### Task to complete
Give back exactly the stretch of data below from the line holding "component has access" through the line holding "结合wandb的可视化预训练完minimind的又三个epoch。", both ends included, and leave the remaining lines out.

Excerpts from a dataset

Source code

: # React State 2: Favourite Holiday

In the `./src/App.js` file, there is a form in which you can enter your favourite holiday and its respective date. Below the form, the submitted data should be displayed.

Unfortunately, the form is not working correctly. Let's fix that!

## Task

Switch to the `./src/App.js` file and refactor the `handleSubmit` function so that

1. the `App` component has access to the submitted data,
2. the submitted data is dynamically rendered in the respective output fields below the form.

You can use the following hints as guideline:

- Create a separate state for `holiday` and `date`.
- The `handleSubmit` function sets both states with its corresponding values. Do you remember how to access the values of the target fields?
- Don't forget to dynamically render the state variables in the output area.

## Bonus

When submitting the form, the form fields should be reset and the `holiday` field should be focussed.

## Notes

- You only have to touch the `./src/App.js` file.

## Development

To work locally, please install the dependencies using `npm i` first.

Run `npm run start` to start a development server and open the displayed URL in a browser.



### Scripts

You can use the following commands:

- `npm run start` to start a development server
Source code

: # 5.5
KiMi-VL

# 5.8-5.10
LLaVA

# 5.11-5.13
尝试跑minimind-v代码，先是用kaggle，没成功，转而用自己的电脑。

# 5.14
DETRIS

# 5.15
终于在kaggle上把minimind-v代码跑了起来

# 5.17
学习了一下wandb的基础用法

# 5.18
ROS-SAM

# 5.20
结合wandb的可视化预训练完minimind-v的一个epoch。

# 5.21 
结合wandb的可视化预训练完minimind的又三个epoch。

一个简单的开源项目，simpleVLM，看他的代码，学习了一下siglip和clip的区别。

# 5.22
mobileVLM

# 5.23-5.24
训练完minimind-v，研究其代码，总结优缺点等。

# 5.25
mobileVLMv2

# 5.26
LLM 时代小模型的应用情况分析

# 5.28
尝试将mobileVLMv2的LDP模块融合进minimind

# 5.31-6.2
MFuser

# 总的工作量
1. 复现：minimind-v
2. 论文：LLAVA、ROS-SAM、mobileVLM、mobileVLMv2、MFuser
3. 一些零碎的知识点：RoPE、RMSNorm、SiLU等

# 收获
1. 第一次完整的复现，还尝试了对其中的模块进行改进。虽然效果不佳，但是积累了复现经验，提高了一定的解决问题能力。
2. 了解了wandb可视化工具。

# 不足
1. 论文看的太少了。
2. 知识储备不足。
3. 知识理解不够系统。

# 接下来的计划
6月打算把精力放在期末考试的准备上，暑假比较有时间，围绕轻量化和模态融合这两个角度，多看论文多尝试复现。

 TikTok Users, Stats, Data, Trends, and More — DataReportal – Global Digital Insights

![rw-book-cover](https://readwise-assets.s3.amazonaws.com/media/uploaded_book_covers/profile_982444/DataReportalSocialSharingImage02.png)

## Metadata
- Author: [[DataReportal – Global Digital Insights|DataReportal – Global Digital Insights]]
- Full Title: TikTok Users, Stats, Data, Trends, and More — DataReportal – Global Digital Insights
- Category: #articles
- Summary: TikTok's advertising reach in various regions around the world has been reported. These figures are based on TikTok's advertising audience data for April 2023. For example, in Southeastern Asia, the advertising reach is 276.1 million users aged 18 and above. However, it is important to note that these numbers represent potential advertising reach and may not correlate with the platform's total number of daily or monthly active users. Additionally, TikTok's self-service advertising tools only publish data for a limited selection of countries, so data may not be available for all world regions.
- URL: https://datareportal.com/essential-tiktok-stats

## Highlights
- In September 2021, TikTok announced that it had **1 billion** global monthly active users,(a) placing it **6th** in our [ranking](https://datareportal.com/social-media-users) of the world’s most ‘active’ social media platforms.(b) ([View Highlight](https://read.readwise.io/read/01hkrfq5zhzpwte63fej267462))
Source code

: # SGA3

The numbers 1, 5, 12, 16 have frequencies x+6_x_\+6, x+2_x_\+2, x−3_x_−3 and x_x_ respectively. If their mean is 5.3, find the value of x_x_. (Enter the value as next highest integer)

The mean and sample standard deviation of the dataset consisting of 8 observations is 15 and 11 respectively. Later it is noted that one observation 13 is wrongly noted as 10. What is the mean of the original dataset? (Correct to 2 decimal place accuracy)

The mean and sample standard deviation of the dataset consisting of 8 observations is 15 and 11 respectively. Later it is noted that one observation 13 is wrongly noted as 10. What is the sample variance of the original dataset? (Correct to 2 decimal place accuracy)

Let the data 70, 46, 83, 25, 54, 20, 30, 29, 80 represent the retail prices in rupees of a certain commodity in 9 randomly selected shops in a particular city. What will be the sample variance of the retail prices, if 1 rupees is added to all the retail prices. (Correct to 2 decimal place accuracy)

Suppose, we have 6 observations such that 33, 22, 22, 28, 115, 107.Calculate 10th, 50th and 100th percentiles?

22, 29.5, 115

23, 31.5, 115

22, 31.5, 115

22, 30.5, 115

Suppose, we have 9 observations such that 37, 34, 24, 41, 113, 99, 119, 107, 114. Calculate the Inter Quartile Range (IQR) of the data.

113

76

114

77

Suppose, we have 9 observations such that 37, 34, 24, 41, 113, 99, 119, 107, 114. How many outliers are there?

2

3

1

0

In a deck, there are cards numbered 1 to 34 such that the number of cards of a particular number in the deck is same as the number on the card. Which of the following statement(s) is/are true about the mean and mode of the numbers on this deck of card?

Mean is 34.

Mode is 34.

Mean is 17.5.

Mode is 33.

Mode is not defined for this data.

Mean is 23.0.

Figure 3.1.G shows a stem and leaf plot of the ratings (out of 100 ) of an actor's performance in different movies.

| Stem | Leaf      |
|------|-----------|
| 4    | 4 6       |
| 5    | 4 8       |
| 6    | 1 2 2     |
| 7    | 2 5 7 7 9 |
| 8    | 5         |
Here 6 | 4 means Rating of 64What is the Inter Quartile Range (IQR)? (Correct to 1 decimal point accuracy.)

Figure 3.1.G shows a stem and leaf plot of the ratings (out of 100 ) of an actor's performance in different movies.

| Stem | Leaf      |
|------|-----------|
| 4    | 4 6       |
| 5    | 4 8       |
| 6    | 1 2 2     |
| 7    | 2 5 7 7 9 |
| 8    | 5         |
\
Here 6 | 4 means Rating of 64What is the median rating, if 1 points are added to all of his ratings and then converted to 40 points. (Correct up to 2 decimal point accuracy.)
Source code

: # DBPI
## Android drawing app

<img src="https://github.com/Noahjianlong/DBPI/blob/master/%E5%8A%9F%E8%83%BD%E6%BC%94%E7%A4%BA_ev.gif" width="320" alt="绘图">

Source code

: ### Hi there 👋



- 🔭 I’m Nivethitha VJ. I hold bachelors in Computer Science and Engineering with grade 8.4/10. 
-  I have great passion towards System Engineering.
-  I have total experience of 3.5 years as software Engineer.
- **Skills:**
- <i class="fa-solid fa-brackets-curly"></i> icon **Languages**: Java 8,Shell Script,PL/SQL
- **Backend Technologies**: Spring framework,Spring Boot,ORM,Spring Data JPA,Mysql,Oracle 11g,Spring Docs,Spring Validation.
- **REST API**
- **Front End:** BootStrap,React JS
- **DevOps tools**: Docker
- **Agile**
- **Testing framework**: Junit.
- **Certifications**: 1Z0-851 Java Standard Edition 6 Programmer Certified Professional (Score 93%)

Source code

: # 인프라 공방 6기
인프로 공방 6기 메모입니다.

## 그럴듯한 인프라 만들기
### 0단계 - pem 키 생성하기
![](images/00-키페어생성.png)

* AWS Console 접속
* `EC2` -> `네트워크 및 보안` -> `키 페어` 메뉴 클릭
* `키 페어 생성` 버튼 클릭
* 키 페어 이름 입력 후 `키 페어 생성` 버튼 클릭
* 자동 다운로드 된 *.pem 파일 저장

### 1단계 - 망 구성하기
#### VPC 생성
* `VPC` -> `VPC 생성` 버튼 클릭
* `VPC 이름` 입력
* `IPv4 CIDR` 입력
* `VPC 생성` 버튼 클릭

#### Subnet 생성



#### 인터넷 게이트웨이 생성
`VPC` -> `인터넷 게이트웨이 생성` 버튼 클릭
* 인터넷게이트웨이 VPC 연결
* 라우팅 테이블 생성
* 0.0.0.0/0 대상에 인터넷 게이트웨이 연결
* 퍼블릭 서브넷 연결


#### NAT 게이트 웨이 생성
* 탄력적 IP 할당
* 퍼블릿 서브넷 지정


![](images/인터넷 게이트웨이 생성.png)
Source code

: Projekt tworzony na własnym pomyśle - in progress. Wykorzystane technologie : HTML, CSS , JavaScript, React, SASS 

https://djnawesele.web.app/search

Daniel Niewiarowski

### Result
1. the `App` component has access to the submitted data,
2. the submitted data is dynamically rendered in the respective output fields below the form.

You can use the following hints as guideline:

- Create a separate state for `holiday` and `date`.
- The `handleSubmit` function sets both states with its corresponding values. Do you remember how to access the values of the target fields?
- Don't forget to dynamically render the state variables in the output area.

## Bonus

When submitting the form, the form fields should be reset and the `holiday` field should be focussed.

## Notes

- You only have to touch the `./src/App.js` file.

## Development

To work locally, please install the dependencies using `npm i` first.

Run `npm run start` to start a development server and open the displayed URL in a browser.



### Scripts

You can use the following commands:

- `npm run start` to start a development server
Source code

: # 5.5
KiMi-VL

# 5.8-5.10
LLaVA

# 5.11-5.13
尝试跑minimind-v代码，先是用kaggle，没成功，转而用自己的电脑。

# 5.14
DETRIS

# 5.15
终于在kaggle上把minimind-v代码跑了起来

# 5.17
学习了一下wandb的基础用法

# 5.18
ROS-SAM

# 5.20
结合wandb的可视化预训练完minimind-v的一个epoch。

# 5.21 
结合wandb的可视化预训练完minimind的又三个epoch。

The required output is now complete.